● What is needed:
Would you return exactly the lines from the top of the data below through the one containing "Logging into RapidFTR", leaving out the pictures?

● Dataset:
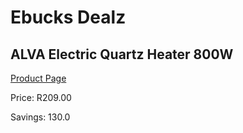 
# Ebucks Dealz
## ALVA Electric Quartz Heater 800W
[Product Page](https://www.ebucks.com/web/shop/productSelected.do?prodId=1142145288&catId=1157551316)

Price: R209.00

Savings: 130.0


	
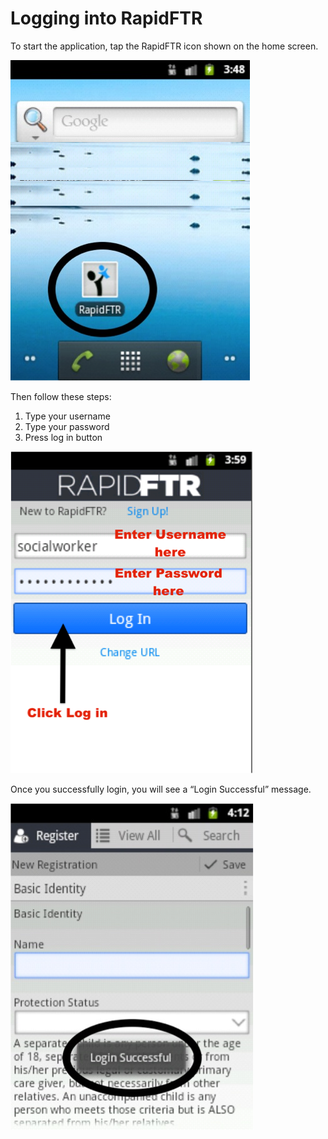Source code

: # Logging into RapidFTR

To start the application, tap the RapidFTR icon shown on the home screen.

![](../assets/images/starting-rapidftr.png)

Then follow these steps:

1.	Type your username
2.	Type your password
3.	Press log in button

![](../assets/images/rapidftr-logging-in.png)

Once you successfully login, you will see a “Login Successful” message.

![](../assets/images/rapidftr-logged-in.png)
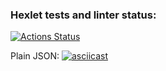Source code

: ### Hexlet tests and linter status:
[![Actions Status](https://github.com/VasiliyBogdanov/python-project-lvl2/workflows/hexlet-check/badge.svg)](https://github.com/VasiliyBogdanov/python-project-lvl2/actions)

Plain JSON:
[![asciicast](https://asciinema.org/a/0lnFLtjxwiUARhaZerb0zFOdV.svg)](https://asciinema.org/a/0lnFLtjxwiUARhaZerb0zFOdV)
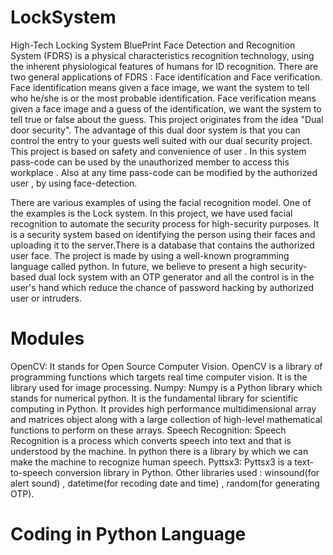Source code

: # LockSystem
High-Tech Locking System BluePrint
Face Detection and Recognition System (FDRS) is a physical characteristics recognition technology, using the inherent physiological features of humans for ID recognition. There are two general applications of FDRS : Face identification and Face verification. 
Face identification means given a face image, we want the system to tell who he/she is or the most probable identification. 
Face verification means given a face image and a guess of the identification, we want the system to tell true or false about the guess.
This project originates from the idea "Dual door security". The advantage of this dual door system is that you can control the entry to your guests well suited with our dual security project.
This project is based on safety and convenience of user . In this system pass-code can be used by the unauthorized member to access this workplace . Also at any time pass-code can be modified by the authorized user , by using face-detection.

There are various examples of using the facial recognition model. One of the examples is the Lock system. In this project, we have used facial recognition to automate the security process for high-security purposes. It is a security system based on identifying the person using their faces and uploading it to the server.There is a database that contains the authorized user face. The project is made by using a well-known programming language called python. In future, we believe to present a high security-based dual lock system with an OTP generator and all the control is in the user's hand which reduce the chance of password hacking by authorized user or intruders.

# Modules
OpenCV: It stands for Open Source Computer Vision. OpenCV is a library of programming functions which targets real time computer vision. It is the library used for image processing.
Numpy: Numpy is a Python library which stands for numerical python. It is the fundamental library for scientific computing in Python. It provides high performance multidimensional array and matrices object along with a large collection of high-level mathematical functions to perform on these arrays.
Speech Recognition: Speech Recognition is a process which converts speech into text and that is understood by the machine. In python there is a library by which we can make the machine to recognize human speech.
Pyttsx3: Pyttsx3 is a text-to-speech conversion library in Python.
Other libraries used :  winsound(for alert sound) , 
datetime(for recoding date and time) , 
random(for generating OTP).

# Coding in Python Language 



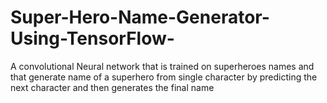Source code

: # Super-Hero-Name-Generator-Using-TensorFlow-
A convolutional Neural network that is trained on superheroes names and that generate name of a superhero from single character by predicting the next character and then generates the final name  
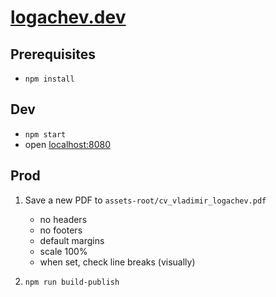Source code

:# [logachev.dev](https://logachev.dev)

## Prerequisites

- `npm install`

## Dev

- `npm start`
- open [localhost:8080](http://localhost:8080)

## Prod

1. Save a new PDF to `assets-root/cv_vladimir_logachev.pdf`

   - no headers
   - no footers
   - default margins
   - scale 100%
   - when set, check line breaks (visually)

2. `npm run build-publish`
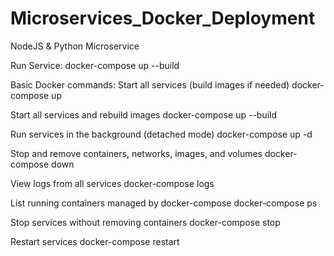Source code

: # Microservices_Docker_Deployment
NodeJS &amp; Python Microservice

Run Service:
docker-compose up --build

Basic Docker commands:
Start all services (build images if needed)
docker-compose up

Start all services and rebuild images
docker-compose up --build

Run services in the background (detached mode)
docker-compose up -d

Stop and remove containers, networks, images, and volumes
docker-compose down

View logs from all services
docker-compose logs

List running containers managed by docker-compose
docker-compose ps

Stop services without removing containers
docker-compose stop

Restart services
docker-compose restart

● Answer box:
# Ebucks Dealz
## ALVA Electric Quartz Heater 800W
[Product Page](https://www.ebucks.com/web/shop/productSelected.do?prodId=1142145288&catId=1157551316)

Price: R209.00

Savings: 130.0


	
Source code

: # Logging into RapidFTR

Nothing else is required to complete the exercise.